### RECORDS SUPPLIED
──────────

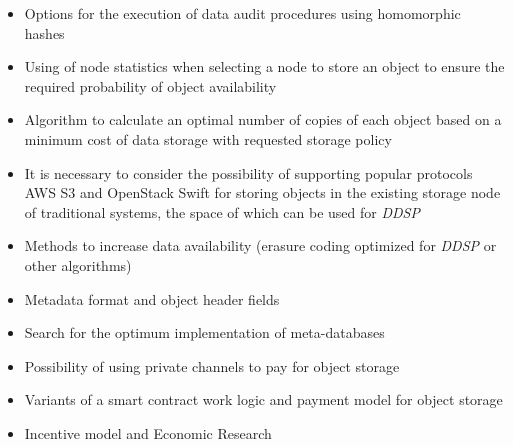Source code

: \documentclass[a4paper, 11pt]{article}
\begin{document}
\begin{itemize}

    \item Options for the execution of data audit procedures using homomorphic
      hashes

    \item Using of node statistics when selecting a node to store an object to
      ensure the required probability of object availability

    \item Algorithm to calculate an optimal number of copies of each object
      based on a minimum cost of data storage with requested storage policy

    \item It is necessary to consider the possibility of supporting popular
      protocols AWS S3 and OpenStack Swift for storing objects in the existing
      storage node of traditional systems, the space of which can be used for
      \textit{DDSP}

    \item Methods to increase data availability (erasure coding optimized for
     \textit{DDSP} or other algorithms)

    \item Metadata format and object header fields

    \item Search for the optimum implementation of meta-databases

    \item Possibility of using private channels to pay for object storage

    \item Variants of a smart contract work logic and payment model for object
      storage

    \item Incentive model and Economic Research

\end{itemize}


\hspace*{-3.4cm}
\end{document}
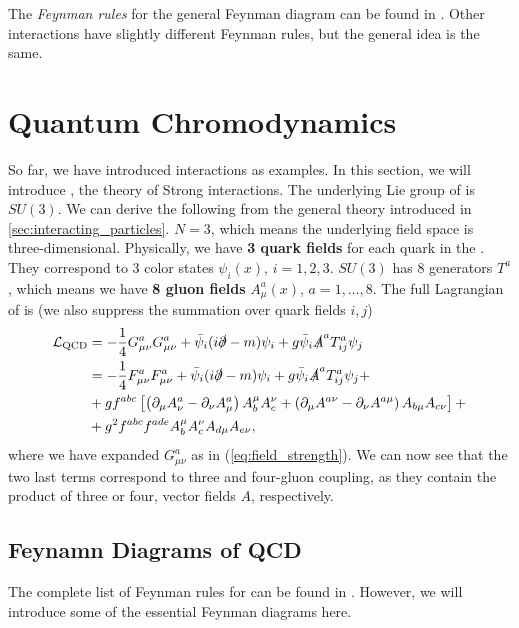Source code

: The \emph{Feynman rules} for the general \QED Feynman diagram can be found in \cite{intro_to_part}.
Other interactions have slightly different Feynman rules, but the general idea is the same.


\section{Quantum Chromodynamics}
\label{sec:QCD}
So far, we have introduced \QED interactions as examples. 
In this section, we will introduce \QCD, the theory of Strong interactions.
The underlying Lie group of \QCD is  $SU(3)$.
We can derive the following from the general theory introduced in \cref{sec:interacting_particles}. 
$N=3$, which means the underlying field space is three-dimensional.
Physically, we have \textbf{3 quark fields} for each quark in the \SM.
They correspond to 3 color states $\psi_i(x)$, $i=1,2,3$.
$SU(3)$ has 8 generators $T^a$, which means we have \textbf{8 gluon fields} $A^a_\mu(x)$, $a=1,\dots, 8$.
The full Lagrangian of \QCD is \cite{qcd} (we also suppress the summation over quark fields $i,j$)
\begin{align}
\begin{split}
    \label{eq:qcd_lag}
    \mathcal{L}_{\text{QCD}}  &= - \frac{1}{4}  G^a_{\mu\nu} G^a_{\mu\nu}  + \bar{\psi}_i (i \slashed{\partial} - m ) \psi_i + g \bar{\psi}_i \slashed{A}^a T^a_{ij} \psi_j \\
     &= - \frac{1}{4}  F^a_{\mu\nu} F^a_{\mu\nu}  + \bar{\psi}_i (i \slashed{\partial} - m ) \psi_i + g \bar{\psi}_i \slashed{A}^a T^a_{ij} \psi_j + \\    
     &+ g f^{a b c}\left[\left(\partial_\mu A_\nu^a-\partial_\nu A_\mu^a\right) A_b^\mu A_c^\nu+\left(\partial_\mu A^{a\nu}-\partial_\nu A^{a \mu}\right) A_{b \mu} A_{c \nu}\right] + \\
     &+ g^2 f^{a b c} f^{a d e} A_b^\mu A_c^\nu A_{d \mu} A_{e \nu},
\end{split}
\end{align}
where we have expanded $G^a_{\mu\nu}$ as in (\ref{eq:field_strength}). 
We can now see that the two last terms correspond to three and four-gluon coupling, as they contain the product of three or four, vector fields $A$, respectively.


\subsection{Feynamn Diagrams of QCD}
The complete list of Feynman rules for \QCD can be found in \cite{qcd}.
However, we will introduce some of the essential Feynman diagrams here.

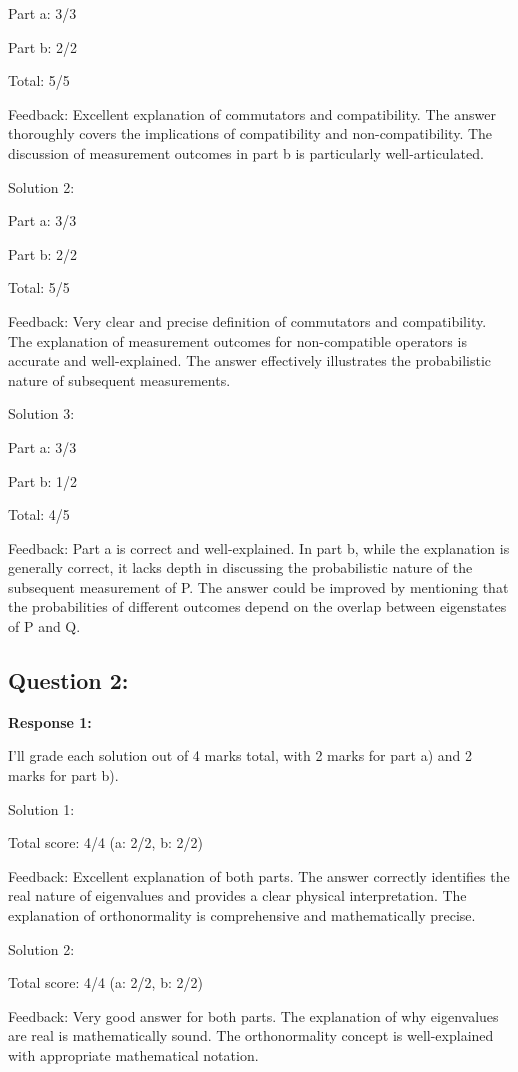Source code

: \documentclass[a4paper,11pt]{article}
\begin{document}
Part a: 3/3

Part b: 2/2

Total: 5/5

Feedback: Excellent explanation of commutators and compatibility. The answer thoroughly covers the implications of compatibility and non-compatibility. The discussion of measurement outcomes in part b is particularly well-articulated.

Solution 2:

Part a: 3/3

Part b: 2/2

Total: 5/5

Feedback: Very clear and precise definition of commutators and compatibility. The explanation of measurement outcomes for non-compatible operators is accurate and well-explained. The answer effectively illustrates the probabilistic nature of subsequent measurements.

Solution 3:

Part a: 3/3

Part b: 1/2

Total: 4/5

Feedback: Part a is correct and well-explained. In part b, while the explanation is generally correct, it lacks depth in discussing the probabilistic nature of the subsequent measurement of P. The answer could be improved by mentioning that the probabilities of different outcomes depend on the overlap between eigenstates of P and Q.

\subsection*{Question 2:}

\textbf{Response 1:}

I'll grade each solution out of 4 marks total, with 2 marks for part a) and 2 marks for part b).

Solution 1:

Total score: 4/4 (a: 2/2, b: 2/2)

Feedback: Excellent explanation of both parts. The answer correctly identifies the real nature of eigenvalues and provides a clear physical interpretation. The explanation of orthonormality is comprehensive and mathematically precise.

Solution 2:

Total score: 4/4 (a: 2/2, b: 2/2)

Feedback: Very good answer for both parts. The explanation of why eigenvalues are real is mathematically sound. The orthonormality concept is well-explained with appropriate mathematical notation.
\end{document}
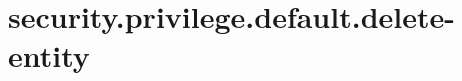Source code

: \section{security.privilege.default.delete-entity}
\label{configuration:SecurityPrivilegeDefaultDeleteEntity}
\AvailableInJavaOnly{\TODO}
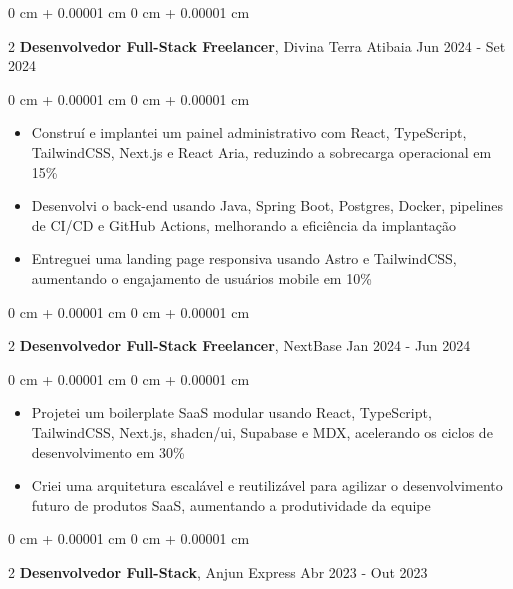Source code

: \documentclass[10pt, letterpaper]{article}
\newenvironment{highlights}{ \begin{itemize}[ topsep=0.10 cm, parsep=0.10 cm, partopsep=0pt,
itemsep=0pt, leftmargin=0 cm + 10pt ] }{ \end{itemize} } %
\newenvironment{onecolentry}{ \begin{adjustwidth}{ 0 cm + 0.00001 cm }{ 0 cm + 0.00001 cm }
}{ \end{adjustwidth} } %
\newenvironment{twocolentry}[2][]{ \onecolentry \def\secondColumn{#2} \setcolumnwidth{\fill, 4.5 cm}
\begin{paracol}{2} }{ \switchcolumn \raggedleft \secondColumn \end{paracol}
\endonecolentry } %
\begin{document}
	\vspace{0.2 cm}
	
	\begin{twocolentry}
		{ Jun 2024 - Set 2024 } \textbf{Desenvolvedor Full-Stack Freelancer}, Divina Terra Atibaia
	\end{twocolentry}
	
	\vspace{0.10 cm}
	\begin{onecolentry}
		\begin{highlights}
			\item Construí e implantei um painel administrativo com React, TypeScript, TailwindCSS, Next.js e React Aria, reduzindo a sobrecarga operacional em 15\%
			\item Desenvolvi o back-end usando Java, Spring Boot, Postgres, Docker, pipelines de CI/CD e GitHub Actions, melhorando a eficiência da implantação
			\item Entreguei uma landing page responsiva usando Astro e TailwindCSS, aumentando o engajamento de usuários mobile em 10\%
		\end{highlights}
	\end{onecolentry}
	
	\vspace{0.2 cm}
	
	\begin{twocolentry}
		{ Jan 2024 - Jun 2024 } \textbf{Desenvolvedor Full-Stack Freelancer}, NextBase
	\end{twocolentry}
	
	\vspace{0.10 cm}
	\begin{onecolentry}
		\begin{highlights}
			\item Projetei um boilerplate SaaS modular usando React, TypeScript, TailwindCSS, Next.js, shadcn/ui, Supabase e MDX, acelerando os ciclos de desenvolvimento em 30\%
			\item Criei uma arquitetura escalável e reutilizável para agilizar o desenvolvimento futuro de produtos SaaS, aumentando a produtividade da equipe
		\end{highlights}
	\end{onecolentry}
	
	\vspace{0.2 cm}
	
	\begin{twocolentry}
		{ Abr 2023 - Out 2023 } \textbf{Desenvolvedor Full-Stack}, Anjun Express
	\end{twocolentry}
	
\end{document}
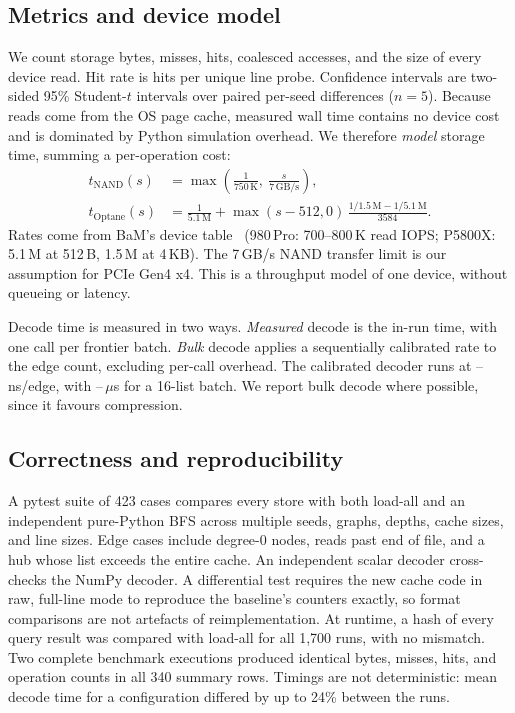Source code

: \documentclass[sigconf,nonacm]{acmart}
\begin{document}
\subsection{Metrics and device model}
We count storage bytes, misses, hits, coalesced accesses, and the size of every device read. Hit rate is hits per unique line probe. Confidence intervals are two-sided 95\% Student-$t$ intervals over paired per-seed
differences ($n=5$). Because reads come from the OS page cache, measured wall time contains no device cost and is dominated by Python
simulation overhead. We therefore \emph{model} storage time, summing a per-operation cost:
\begin{align}
  t_{\mathrm{NAND}}(s) &= \max\left(\frac{1}{750\,\mathrm{K}},\ \frac{s}{7\,\mathrm{GB/s}}\right),\\
  t_{\mathrm{Optane}}(s) &= \frac{1}{5.1\,\mathrm{M}} + \max(s-512,0)\,\frac{1/1.5\,\mathrm{M} - 1/5.1\,\mathrm{M}}{3584}.
\end{align}
Rates come from BaM's device table~\cite{bam} (980\,Pro: 700--800\,K read IOPS; P5800X: 5.1\,M at 512\,B, 1.5\,M at 4\,KB). The 7\,GB/s NAND transfer limit is
our assumption for PCIe Gen4 x4. This is a throughput model of one device, without queueing or latency.

Decode time is measured in two ways. \emph{Measured} decode is the in-run time, with one call per frontier batch. \emph{Bulk} decode applies a sequentially calibrated
rate to the edge count, excluding per-call overhead. The calibrated decoder runs at \nsMin--\nsMax\,ns/edge, with \usMin--\usMax\,$\mu$s for a 16-list batch. We report bulk decode where possible,
since it favours compression.

\subsection{Correctness and reproducibility}
A pytest suite of 423 cases compares every store with both load-all and an independent pure-Python BFS across multiple seeds, graphs, depths, cache sizes, and line sizes. Edge cases include
degree-0 nodes, reads past end of file, and a hub whose list exceeds the entire cache. An independent scalar decoder cross-checks the NumPy decoder. A differential test requires the new cache code in raw, full-line mode to reproduce
the baseline's counters exactly, so format comparisons are not artefacts of reimplementation. At runtime, a hash of every query result was compared with load-all for all 1,700 runs, with no mismatch.
Two complete benchmark executions produced identical bytes, misses, hits, and operation counts in all 340 summary rows. Timings are not deterministic: mean decode time for a configuration differed by up to 24\% between the runs.
\end{document}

──────────

### YOUR ASSIGNMENT
The answer is the lines above between the line holding "protocols AWS S3" and the line holding "implementation of meta-databases", inclusive, each written out exactly, and no others.

### SOLUTION FOR THIS TASK
      protocols AWS S3 and OpenStack Swift for storing objects in the existing
      storage node of traditional systems, the space of which can be used for
      \textit{DDSP}

    \item Methods to increase data availability (erasure coding optimized for
     \textit{DDSP} or other algorithms)

    \item Metadata format and object header fields

    \item Search for the optimum implementation of meta-databases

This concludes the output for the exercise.